### Work required:
Pick out the lines below that contain the string "Definition" and copy them all.

___ Extracted entries ___

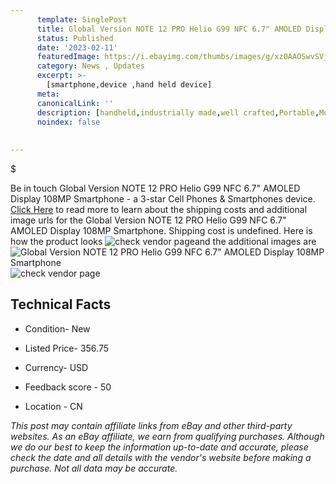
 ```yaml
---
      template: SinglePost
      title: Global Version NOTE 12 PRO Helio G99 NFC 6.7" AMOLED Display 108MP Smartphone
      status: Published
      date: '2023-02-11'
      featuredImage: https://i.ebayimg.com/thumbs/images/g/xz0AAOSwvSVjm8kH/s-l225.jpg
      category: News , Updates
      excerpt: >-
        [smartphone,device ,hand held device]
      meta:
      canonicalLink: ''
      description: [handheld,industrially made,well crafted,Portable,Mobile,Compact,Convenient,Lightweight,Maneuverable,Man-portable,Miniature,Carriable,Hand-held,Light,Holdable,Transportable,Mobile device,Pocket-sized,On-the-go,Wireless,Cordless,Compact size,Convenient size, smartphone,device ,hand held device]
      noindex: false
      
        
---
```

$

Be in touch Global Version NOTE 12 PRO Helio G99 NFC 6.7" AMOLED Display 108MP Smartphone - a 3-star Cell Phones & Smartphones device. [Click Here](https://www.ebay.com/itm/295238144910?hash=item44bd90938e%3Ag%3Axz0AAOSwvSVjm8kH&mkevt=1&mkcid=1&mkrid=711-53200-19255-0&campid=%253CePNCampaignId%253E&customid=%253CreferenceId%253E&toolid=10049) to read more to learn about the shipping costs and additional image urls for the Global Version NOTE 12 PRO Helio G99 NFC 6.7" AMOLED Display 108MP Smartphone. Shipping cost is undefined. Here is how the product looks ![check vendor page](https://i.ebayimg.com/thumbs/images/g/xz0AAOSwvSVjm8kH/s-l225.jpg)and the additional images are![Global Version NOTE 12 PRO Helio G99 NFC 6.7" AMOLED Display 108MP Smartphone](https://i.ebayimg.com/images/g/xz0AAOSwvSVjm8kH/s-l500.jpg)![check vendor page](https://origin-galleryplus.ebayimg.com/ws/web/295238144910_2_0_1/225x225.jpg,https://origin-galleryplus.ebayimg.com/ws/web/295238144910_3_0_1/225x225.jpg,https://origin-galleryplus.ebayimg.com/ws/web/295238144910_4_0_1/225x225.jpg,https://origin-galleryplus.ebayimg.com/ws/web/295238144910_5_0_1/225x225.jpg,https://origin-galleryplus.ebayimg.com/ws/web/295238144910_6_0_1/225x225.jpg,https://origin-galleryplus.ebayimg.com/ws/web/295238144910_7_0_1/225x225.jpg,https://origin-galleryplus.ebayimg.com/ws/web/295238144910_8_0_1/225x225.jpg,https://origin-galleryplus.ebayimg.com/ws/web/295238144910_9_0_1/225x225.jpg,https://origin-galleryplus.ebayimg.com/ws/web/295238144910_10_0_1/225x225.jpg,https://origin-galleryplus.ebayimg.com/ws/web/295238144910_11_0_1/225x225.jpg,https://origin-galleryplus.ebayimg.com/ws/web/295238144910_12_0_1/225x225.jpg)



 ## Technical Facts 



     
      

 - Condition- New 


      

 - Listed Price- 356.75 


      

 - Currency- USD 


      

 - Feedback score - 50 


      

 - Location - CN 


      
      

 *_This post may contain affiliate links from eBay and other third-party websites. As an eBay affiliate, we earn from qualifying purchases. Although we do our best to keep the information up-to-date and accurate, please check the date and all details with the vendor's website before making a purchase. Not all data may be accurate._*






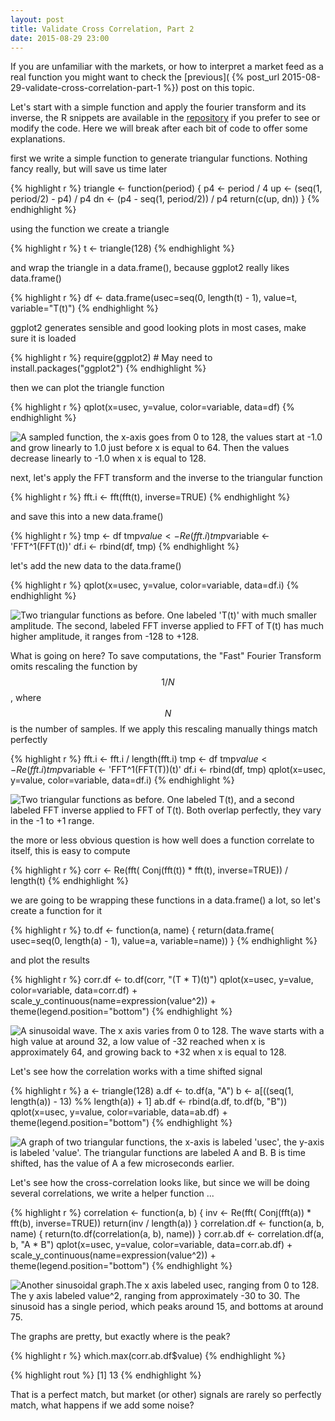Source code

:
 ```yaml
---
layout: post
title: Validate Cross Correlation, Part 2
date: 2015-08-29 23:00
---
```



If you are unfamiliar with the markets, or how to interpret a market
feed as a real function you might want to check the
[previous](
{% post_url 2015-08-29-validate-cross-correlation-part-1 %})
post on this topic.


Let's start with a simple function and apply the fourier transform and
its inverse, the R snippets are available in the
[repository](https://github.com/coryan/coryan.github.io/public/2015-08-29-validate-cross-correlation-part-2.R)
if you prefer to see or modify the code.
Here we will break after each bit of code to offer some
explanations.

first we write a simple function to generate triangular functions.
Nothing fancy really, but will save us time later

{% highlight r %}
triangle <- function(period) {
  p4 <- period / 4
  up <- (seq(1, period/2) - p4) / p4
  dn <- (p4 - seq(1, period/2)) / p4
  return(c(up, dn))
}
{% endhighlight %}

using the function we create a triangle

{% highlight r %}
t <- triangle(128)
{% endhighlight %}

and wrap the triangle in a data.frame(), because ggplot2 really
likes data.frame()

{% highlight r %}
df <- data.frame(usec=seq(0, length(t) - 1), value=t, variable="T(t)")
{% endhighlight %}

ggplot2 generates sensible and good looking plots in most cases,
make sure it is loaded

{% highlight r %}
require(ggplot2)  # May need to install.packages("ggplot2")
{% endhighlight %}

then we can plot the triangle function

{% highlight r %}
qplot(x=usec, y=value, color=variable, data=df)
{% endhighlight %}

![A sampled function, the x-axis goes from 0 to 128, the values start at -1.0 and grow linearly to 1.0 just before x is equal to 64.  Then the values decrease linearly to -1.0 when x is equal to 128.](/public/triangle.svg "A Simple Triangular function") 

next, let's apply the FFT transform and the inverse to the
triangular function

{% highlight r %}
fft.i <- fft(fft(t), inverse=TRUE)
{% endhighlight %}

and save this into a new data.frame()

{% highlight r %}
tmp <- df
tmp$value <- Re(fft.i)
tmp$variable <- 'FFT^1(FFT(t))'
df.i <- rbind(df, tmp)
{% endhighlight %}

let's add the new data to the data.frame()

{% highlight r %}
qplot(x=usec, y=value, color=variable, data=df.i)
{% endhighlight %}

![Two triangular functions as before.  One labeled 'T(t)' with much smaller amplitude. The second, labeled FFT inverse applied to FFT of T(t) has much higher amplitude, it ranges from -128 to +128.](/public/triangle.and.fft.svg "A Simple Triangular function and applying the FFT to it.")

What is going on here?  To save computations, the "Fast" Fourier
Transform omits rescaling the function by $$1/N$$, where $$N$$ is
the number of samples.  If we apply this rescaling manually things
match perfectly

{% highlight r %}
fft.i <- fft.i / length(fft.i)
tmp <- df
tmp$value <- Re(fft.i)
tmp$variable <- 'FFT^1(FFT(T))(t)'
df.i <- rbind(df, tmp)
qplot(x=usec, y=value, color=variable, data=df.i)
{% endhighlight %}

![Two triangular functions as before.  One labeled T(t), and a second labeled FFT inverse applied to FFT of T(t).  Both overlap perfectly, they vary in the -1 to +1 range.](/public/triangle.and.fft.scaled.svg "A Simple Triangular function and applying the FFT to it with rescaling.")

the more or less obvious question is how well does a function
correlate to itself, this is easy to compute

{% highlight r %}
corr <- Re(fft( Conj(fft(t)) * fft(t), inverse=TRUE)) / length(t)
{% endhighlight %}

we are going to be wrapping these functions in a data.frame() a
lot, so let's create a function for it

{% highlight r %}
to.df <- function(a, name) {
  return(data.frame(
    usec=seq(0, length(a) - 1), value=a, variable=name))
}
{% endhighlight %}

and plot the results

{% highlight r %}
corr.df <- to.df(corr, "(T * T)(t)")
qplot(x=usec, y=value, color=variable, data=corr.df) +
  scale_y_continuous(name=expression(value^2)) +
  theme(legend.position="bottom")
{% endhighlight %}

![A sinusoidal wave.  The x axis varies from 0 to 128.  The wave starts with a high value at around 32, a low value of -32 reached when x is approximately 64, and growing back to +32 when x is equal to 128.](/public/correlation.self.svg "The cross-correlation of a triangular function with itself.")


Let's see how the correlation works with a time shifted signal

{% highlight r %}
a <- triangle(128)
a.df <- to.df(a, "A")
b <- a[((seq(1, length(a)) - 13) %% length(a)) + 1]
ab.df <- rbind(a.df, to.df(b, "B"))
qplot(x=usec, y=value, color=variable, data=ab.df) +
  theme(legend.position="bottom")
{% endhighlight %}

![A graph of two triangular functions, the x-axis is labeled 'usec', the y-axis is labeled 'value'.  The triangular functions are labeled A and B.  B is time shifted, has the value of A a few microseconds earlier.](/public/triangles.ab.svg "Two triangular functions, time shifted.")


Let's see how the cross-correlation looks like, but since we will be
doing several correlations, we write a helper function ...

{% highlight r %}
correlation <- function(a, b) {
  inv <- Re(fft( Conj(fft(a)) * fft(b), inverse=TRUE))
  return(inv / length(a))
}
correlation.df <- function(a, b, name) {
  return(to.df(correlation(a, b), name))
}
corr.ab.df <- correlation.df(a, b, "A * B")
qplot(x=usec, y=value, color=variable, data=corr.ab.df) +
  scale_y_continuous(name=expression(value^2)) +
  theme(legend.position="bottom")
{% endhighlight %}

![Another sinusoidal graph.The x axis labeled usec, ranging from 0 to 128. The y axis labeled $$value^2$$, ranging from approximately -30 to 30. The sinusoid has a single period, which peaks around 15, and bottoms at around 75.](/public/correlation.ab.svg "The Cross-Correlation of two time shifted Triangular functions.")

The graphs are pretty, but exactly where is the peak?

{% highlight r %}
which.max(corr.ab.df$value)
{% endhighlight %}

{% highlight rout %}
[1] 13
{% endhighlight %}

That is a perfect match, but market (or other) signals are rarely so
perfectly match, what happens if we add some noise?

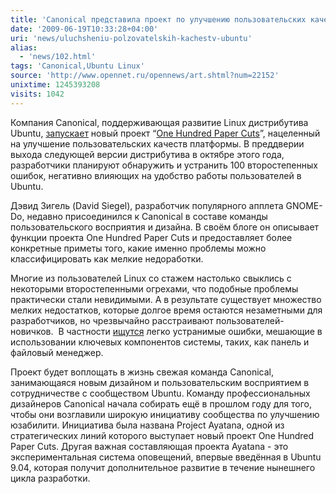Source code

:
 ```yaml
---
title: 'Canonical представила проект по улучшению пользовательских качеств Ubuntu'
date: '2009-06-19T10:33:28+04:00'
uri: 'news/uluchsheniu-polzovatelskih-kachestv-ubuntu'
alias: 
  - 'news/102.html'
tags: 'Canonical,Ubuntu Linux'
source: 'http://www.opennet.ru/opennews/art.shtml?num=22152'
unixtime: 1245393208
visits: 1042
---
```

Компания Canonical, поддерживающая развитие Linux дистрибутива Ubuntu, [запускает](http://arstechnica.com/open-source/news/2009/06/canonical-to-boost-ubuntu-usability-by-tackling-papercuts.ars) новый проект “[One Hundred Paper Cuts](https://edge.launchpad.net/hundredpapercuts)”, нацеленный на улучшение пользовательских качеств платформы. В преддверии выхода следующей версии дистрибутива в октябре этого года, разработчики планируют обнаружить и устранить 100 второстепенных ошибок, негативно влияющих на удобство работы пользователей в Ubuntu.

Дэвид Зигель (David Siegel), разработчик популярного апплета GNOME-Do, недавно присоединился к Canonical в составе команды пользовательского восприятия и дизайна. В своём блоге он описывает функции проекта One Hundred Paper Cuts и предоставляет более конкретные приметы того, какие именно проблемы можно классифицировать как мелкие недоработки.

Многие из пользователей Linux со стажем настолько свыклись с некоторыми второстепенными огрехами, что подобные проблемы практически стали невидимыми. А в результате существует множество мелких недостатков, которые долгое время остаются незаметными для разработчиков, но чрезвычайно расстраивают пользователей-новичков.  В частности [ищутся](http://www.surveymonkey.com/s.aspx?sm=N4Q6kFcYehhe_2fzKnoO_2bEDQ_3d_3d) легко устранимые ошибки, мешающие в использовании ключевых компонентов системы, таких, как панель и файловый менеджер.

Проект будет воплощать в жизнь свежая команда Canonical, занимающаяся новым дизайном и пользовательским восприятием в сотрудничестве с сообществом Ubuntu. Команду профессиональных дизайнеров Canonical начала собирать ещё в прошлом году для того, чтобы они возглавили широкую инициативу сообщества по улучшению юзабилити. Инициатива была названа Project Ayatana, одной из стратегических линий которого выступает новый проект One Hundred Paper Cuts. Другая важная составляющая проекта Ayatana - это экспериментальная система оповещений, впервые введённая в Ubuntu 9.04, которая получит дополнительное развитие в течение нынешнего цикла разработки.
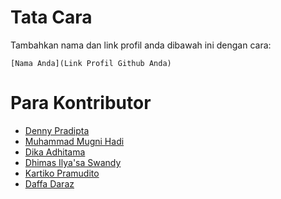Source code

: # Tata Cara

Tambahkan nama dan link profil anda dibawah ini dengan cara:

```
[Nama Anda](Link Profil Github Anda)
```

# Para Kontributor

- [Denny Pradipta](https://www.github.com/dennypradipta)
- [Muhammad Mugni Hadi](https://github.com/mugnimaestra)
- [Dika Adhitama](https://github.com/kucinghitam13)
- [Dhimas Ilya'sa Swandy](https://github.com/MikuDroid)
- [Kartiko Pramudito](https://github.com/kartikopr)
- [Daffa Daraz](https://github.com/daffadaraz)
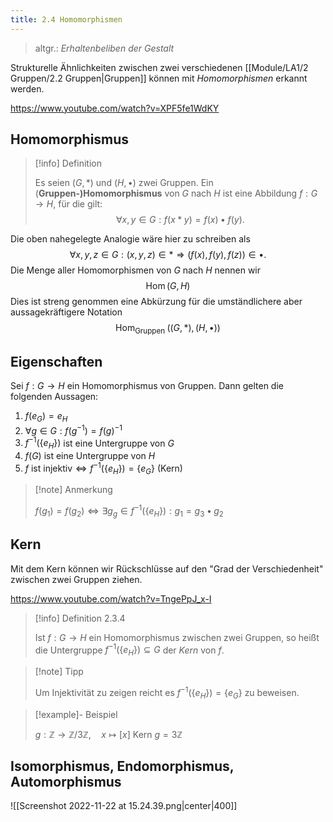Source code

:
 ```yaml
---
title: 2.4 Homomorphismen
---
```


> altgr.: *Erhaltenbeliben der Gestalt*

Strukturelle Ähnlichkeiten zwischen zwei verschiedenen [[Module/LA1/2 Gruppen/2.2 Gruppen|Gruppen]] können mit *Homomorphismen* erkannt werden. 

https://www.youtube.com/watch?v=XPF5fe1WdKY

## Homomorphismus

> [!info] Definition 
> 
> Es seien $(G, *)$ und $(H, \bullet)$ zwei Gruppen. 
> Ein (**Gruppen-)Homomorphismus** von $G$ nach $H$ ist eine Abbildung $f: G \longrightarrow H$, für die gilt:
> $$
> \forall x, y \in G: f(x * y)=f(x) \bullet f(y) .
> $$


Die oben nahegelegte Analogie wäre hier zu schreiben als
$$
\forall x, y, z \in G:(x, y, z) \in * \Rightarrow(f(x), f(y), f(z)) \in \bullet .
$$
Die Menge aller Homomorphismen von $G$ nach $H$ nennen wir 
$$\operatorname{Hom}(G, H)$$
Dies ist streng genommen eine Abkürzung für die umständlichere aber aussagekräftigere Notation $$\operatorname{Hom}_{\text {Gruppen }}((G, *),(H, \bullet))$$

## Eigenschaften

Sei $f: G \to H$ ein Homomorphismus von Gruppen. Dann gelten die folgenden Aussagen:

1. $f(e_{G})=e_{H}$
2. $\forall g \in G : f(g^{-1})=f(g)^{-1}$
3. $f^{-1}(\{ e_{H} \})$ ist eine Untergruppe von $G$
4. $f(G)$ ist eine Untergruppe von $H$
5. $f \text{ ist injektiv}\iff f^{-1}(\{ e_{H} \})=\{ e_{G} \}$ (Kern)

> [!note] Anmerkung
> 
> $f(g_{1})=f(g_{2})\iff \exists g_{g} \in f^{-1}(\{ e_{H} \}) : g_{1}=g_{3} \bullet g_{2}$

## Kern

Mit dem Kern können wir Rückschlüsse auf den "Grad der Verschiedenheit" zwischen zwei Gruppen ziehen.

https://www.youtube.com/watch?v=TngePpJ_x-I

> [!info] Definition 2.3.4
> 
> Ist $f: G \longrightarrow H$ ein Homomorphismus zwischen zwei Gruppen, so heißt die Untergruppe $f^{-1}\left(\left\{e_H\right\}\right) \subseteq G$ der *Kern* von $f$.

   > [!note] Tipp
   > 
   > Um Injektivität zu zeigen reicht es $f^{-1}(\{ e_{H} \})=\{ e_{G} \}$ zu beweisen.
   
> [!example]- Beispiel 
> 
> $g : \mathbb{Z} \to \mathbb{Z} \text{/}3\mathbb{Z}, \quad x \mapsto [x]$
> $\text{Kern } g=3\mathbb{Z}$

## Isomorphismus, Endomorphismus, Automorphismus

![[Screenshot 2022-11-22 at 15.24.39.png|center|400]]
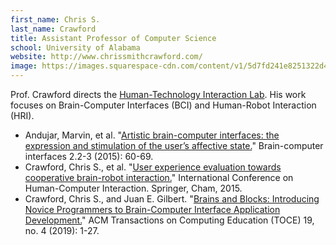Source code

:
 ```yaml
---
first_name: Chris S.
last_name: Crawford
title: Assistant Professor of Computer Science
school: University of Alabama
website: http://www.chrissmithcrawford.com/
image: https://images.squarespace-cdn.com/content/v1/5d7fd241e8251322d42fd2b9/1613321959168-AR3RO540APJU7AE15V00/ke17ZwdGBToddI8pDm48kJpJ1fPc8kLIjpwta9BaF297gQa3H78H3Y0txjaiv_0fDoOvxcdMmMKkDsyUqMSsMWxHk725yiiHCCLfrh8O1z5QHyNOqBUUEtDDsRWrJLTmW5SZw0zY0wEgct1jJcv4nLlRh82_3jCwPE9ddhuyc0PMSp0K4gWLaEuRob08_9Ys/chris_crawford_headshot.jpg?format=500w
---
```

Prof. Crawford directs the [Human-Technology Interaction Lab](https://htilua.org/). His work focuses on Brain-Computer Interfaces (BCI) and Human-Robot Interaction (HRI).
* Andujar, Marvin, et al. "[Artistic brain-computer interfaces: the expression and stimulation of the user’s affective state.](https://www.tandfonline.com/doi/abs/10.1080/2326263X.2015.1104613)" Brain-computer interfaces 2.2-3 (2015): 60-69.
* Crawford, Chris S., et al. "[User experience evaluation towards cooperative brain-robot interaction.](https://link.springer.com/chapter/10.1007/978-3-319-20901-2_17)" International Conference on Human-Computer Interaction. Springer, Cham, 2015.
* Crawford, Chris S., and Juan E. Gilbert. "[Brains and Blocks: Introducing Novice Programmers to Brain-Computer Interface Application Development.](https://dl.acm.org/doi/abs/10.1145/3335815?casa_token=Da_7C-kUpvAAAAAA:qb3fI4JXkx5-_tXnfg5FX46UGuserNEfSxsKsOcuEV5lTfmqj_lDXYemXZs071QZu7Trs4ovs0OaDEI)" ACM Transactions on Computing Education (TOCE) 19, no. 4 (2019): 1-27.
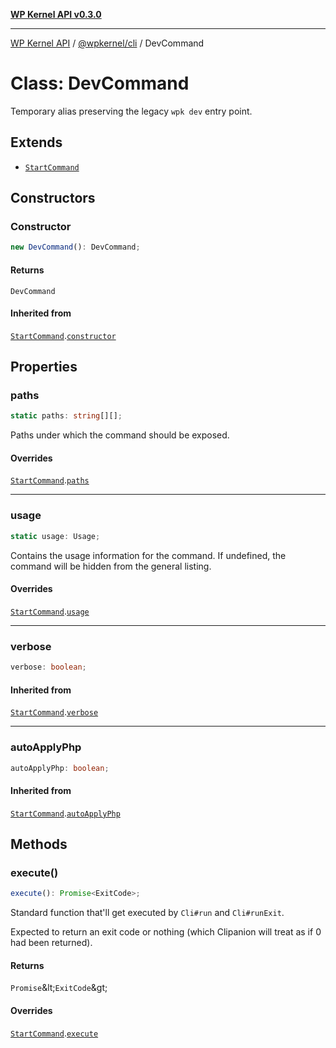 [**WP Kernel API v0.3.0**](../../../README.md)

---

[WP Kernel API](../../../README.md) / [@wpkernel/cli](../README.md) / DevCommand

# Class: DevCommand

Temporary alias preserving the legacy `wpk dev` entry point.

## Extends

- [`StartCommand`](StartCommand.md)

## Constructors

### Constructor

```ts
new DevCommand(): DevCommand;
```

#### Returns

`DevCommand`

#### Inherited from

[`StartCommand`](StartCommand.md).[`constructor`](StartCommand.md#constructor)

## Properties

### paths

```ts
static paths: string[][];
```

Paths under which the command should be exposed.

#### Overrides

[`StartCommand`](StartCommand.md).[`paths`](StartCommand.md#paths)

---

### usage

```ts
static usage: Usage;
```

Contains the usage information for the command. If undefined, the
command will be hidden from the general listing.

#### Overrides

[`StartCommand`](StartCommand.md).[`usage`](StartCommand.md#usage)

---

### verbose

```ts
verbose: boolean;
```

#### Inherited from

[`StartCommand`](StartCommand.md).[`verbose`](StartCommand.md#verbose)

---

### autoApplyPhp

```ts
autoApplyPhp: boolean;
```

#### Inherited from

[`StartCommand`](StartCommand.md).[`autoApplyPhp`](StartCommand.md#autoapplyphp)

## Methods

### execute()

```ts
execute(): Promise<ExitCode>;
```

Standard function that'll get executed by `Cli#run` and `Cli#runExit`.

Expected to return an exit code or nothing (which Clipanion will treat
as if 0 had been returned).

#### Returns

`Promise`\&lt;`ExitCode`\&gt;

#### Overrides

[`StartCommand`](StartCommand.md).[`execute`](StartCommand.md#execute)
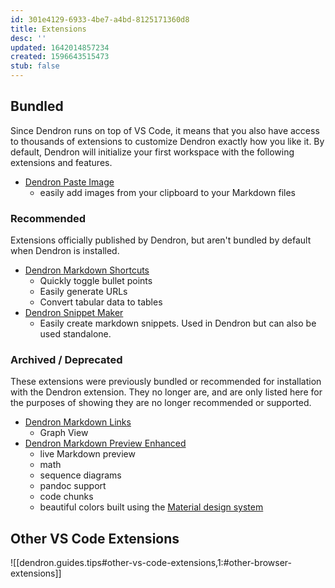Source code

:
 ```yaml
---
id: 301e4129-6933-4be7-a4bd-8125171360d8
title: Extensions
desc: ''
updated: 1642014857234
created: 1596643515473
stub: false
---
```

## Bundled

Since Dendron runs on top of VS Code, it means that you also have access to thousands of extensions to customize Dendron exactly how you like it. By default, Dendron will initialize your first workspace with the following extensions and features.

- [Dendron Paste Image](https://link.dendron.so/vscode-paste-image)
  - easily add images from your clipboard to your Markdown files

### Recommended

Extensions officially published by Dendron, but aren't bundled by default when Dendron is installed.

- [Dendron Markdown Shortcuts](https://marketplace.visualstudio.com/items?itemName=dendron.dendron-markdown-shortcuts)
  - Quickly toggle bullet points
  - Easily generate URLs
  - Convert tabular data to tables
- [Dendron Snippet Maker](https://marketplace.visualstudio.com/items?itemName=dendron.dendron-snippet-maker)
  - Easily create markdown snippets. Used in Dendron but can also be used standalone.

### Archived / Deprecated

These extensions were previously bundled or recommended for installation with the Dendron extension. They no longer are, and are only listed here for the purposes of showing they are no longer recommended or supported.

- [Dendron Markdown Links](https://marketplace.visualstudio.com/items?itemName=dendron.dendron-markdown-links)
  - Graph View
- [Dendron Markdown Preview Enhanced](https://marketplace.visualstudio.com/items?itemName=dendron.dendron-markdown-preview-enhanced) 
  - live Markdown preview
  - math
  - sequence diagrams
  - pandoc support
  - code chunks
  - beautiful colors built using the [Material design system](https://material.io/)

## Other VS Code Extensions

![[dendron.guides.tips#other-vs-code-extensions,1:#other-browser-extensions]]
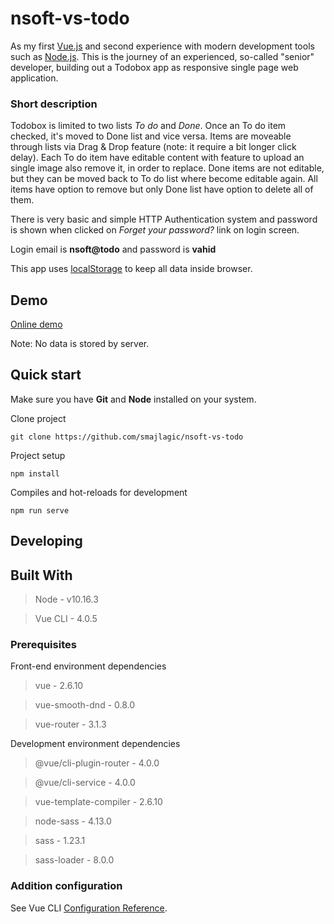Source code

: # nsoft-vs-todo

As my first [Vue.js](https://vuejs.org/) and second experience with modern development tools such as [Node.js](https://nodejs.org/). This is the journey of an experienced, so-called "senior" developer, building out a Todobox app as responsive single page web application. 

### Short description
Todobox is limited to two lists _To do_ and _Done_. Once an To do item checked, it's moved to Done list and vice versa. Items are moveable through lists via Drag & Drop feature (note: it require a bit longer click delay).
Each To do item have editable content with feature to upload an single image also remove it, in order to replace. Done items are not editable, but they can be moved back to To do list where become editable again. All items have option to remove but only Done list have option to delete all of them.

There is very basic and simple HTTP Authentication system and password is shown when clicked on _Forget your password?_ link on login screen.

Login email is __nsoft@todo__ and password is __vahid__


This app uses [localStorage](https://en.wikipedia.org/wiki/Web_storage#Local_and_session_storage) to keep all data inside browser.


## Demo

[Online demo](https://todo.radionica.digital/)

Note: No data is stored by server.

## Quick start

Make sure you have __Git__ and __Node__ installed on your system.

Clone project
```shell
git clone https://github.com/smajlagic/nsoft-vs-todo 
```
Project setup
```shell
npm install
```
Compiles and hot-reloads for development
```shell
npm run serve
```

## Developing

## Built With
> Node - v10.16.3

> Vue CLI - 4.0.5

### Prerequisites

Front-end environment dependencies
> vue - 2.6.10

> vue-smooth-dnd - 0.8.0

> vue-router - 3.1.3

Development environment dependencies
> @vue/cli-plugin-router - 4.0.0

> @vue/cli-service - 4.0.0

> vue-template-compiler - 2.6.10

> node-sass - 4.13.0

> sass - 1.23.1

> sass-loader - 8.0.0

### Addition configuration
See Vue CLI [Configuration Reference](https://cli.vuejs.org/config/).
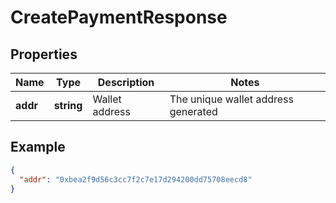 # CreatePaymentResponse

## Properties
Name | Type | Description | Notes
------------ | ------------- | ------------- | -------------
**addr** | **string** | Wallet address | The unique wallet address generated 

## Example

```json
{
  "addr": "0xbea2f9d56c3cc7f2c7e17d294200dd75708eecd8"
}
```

___

### Exercise result:
> [!info] Definition 
> [!info] Definition 2.3.4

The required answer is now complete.